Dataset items
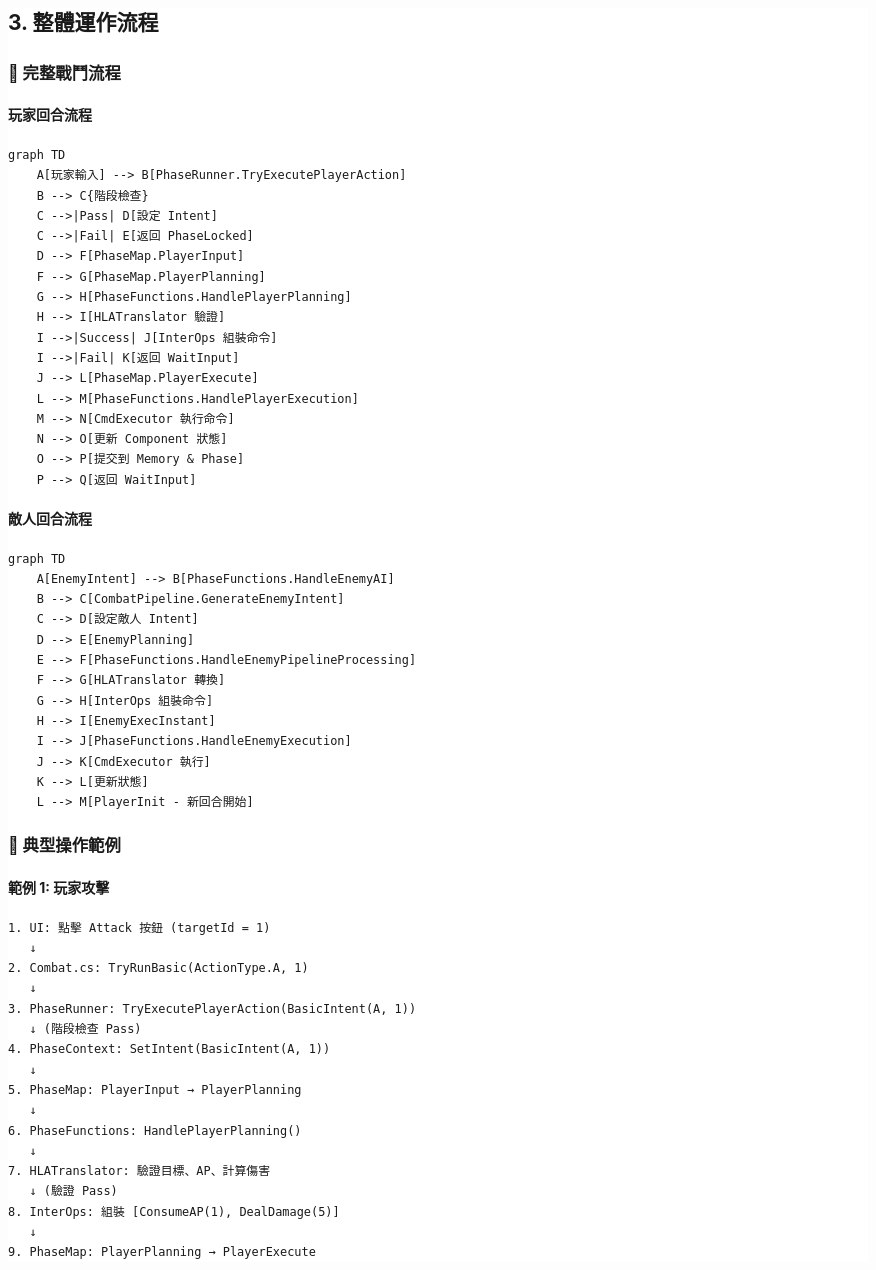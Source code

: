 
## 3. 整體運作流程

### 🌊 完整戰鬥流程

#### **玩家回合流程**
```mermaid
graph TD
    A[玩家輸入] --> B[PhaseRunner.TryExecutePlayerAction]
    B --> C{階段檢查}
    C -->|Pass| D[設定 Intent]
    C -->|Fail| E[返回 PhaseLocked]
    D --> F[PhaseMap.PlayerInput]
    F --> G[PhaseMap.PlayerPlanning]
    G --> H[PhaseFunctions.HandlePlayerPlanning]
    H --> I[HLATranslator 驗證]
    I -->|Success| J[InterOps 組裝命令]
    I -->|Fail| K[返回 WaitInput]
    J --> L[PhaseMap.PlayerExecute]
    L --> M[PhaseFunctions.HandlePlayerExecution]
    M --> N[CmdExecutor 執行命令]
    N --> O[更新 Component 狀態]
    O --> P[提交到 Memory & Phase]
    P --> Q[返回 WaitInput]
```

#### **敵人回合流程**
```mermaid
graph TD
    A[EnemyIntent] --> B[PhaseFunctions.HandleEnemyAI]
    B --> C[CombatPipeline.GenerateEnemyIntent]
    C --> D[設定敵人 Intent]
    D --> E[EnemyPlanning]
    E --> F[PhaseFunctions.HandleEnemyPipelineProcessing]
    F --> G[HLATranslator 轉換]
    G --> H[InterOps 組裝命令]
    H --> I[EnemyExecInstant]
    I --> J[PhaseFunctions.HandleEnemyExecution]
    J --> K[CmdExecutor 執行]
    K --> L[更新狀態]
    L --> M[PlayerInit - 新回合開始]
```

### 🔄 典型操作範例

#### **範例 1: 玩家攻擊**
```
1. UI: 點擊 Attack 按鈕 (targetId = 1)
   ↓
2. Combat.cs: TryRunBasic(ActionType.A, 1)
   ↓
3. PhaseRunner: TryExecutePlayerAction(BasicIntent(A, 1))
   ↓ (階段檢查 Pass)
4. PhaseContext: SetIntent(BasicIntent(A, 1))
   ↓
5. PhaseMap: PlayerInput → PlayerPlanning
   ↓
6. PhaseFunctions: HandlePlayerPlanning()
   ↓
7. HLATranslator: 驗證目標、AP、計算傷害
   ↓ (驗證 Pass)
8. InterOps: 組裝 [ConsumeAP(1), DealDamage(5)]
   ↓
9. PhaseMap: PlayerPlanning → PlayerExecute
```
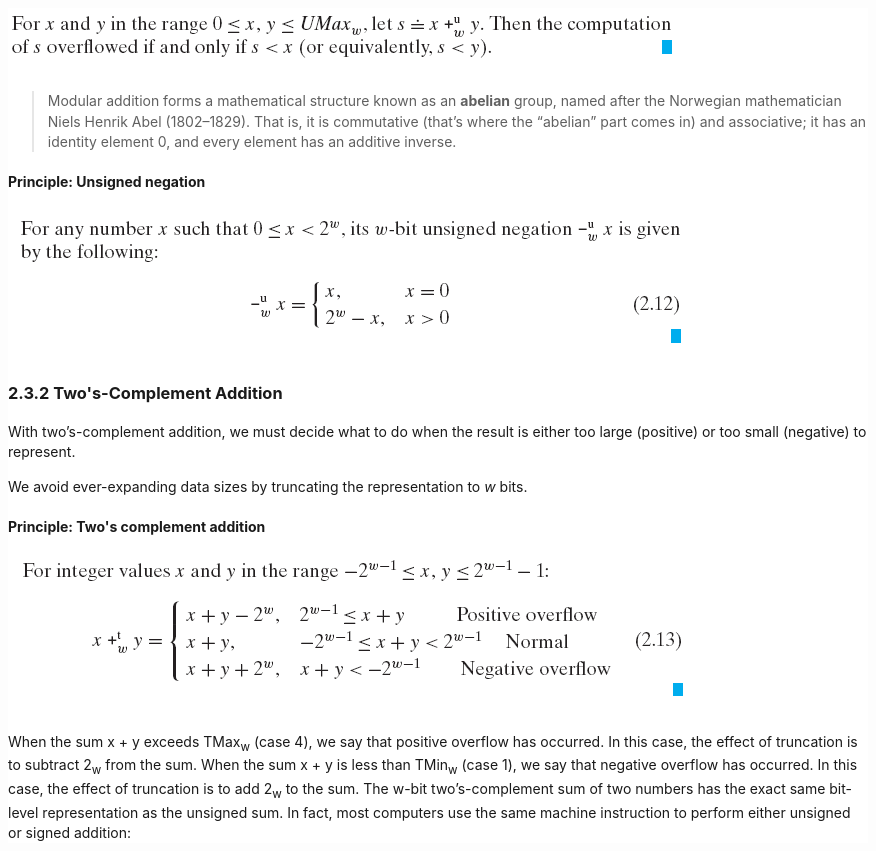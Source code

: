 ![](assets/2023-12-23-15-59-54.png)

>Modular addition forms a mathematical structure known as an **abelian** group, named after the Norwegian mathematician Niels Henrik Abel (1802–1829). That is, it is commutative (that’s where the “abelian” part comes in) and associative; it has an identity element 0, and every element has an additive inverse.

<a name="principle-unsigned-negation"></a>
#### Principle: **Unsigned negation**

![](assets/2023-12-23-16-02-50.png)

<a name="232-twos-complement-addition"></a>
### 2.3.2 Two's-Complement Addition

With two’s-complement addition, we must decide what to do when the result is either too large (positive) or too small (negative) to represent.

We avoid ever-expanding data sizes by truncating the representation to _w_ bits.

<a name="principle-twos-complement-addition"></a>
#### Principle: **Two's complement addition**

![](assets/2023-12-23-16-05-29.png)

When the sum x + y exceeds TMax<sub>w</sub> (case 4), we say that positive overflow has occurred. In this case, the effect of truncation is to subtract 2<sub>w</sub> from the sum. When the sum x + y is less than TMin<sub>w</sub> (case 1), we say that negative overflow has occurred. In this case, the effect of truncation is to add 2<sub>w</sub> to the sum. The w-bit two’s-complement sum of two numbers has the exact same bit-level representation as the unsigned sum. In fact, most computers use the same machine instruction to perform either unsigned or signed addition:
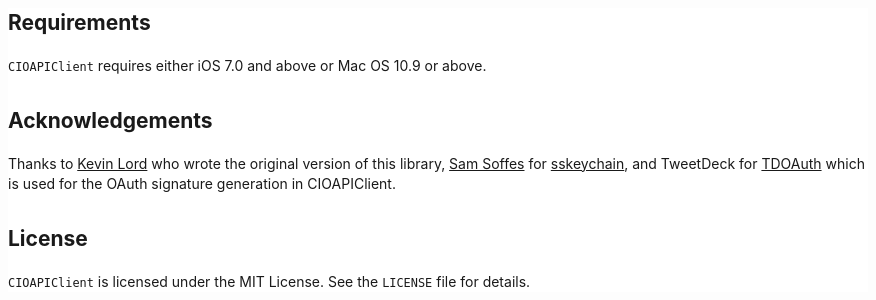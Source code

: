 ## Requirements

`CIOAPIClient` requires either iOS 7.0 and above or Mac OS 10.9 or above.

## Acknowledgements

Thanks to [Kevin Lord](https://github.com/lordkev) who wrote the original version of this library, [Sam Soffes](https://github.com/soffes) for [sskeychain](https://github.com/soffes/sskeychain), and TweetDeck for [TDOAuth](https://github.com/tweetdeck/tdoauth) which is used for the OAuth signature generation in CIOAPIClient.

## License

`CIOAPIClient` is licensed under the MIT License. See the `LICENSE` file for details.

INSTRUCTIONS FOR THE TASK
Could you work out how many lines of the data above contain the word "PhaseFunctions"? Give only the number.

SOLUTION TO THIS PROBLEM
6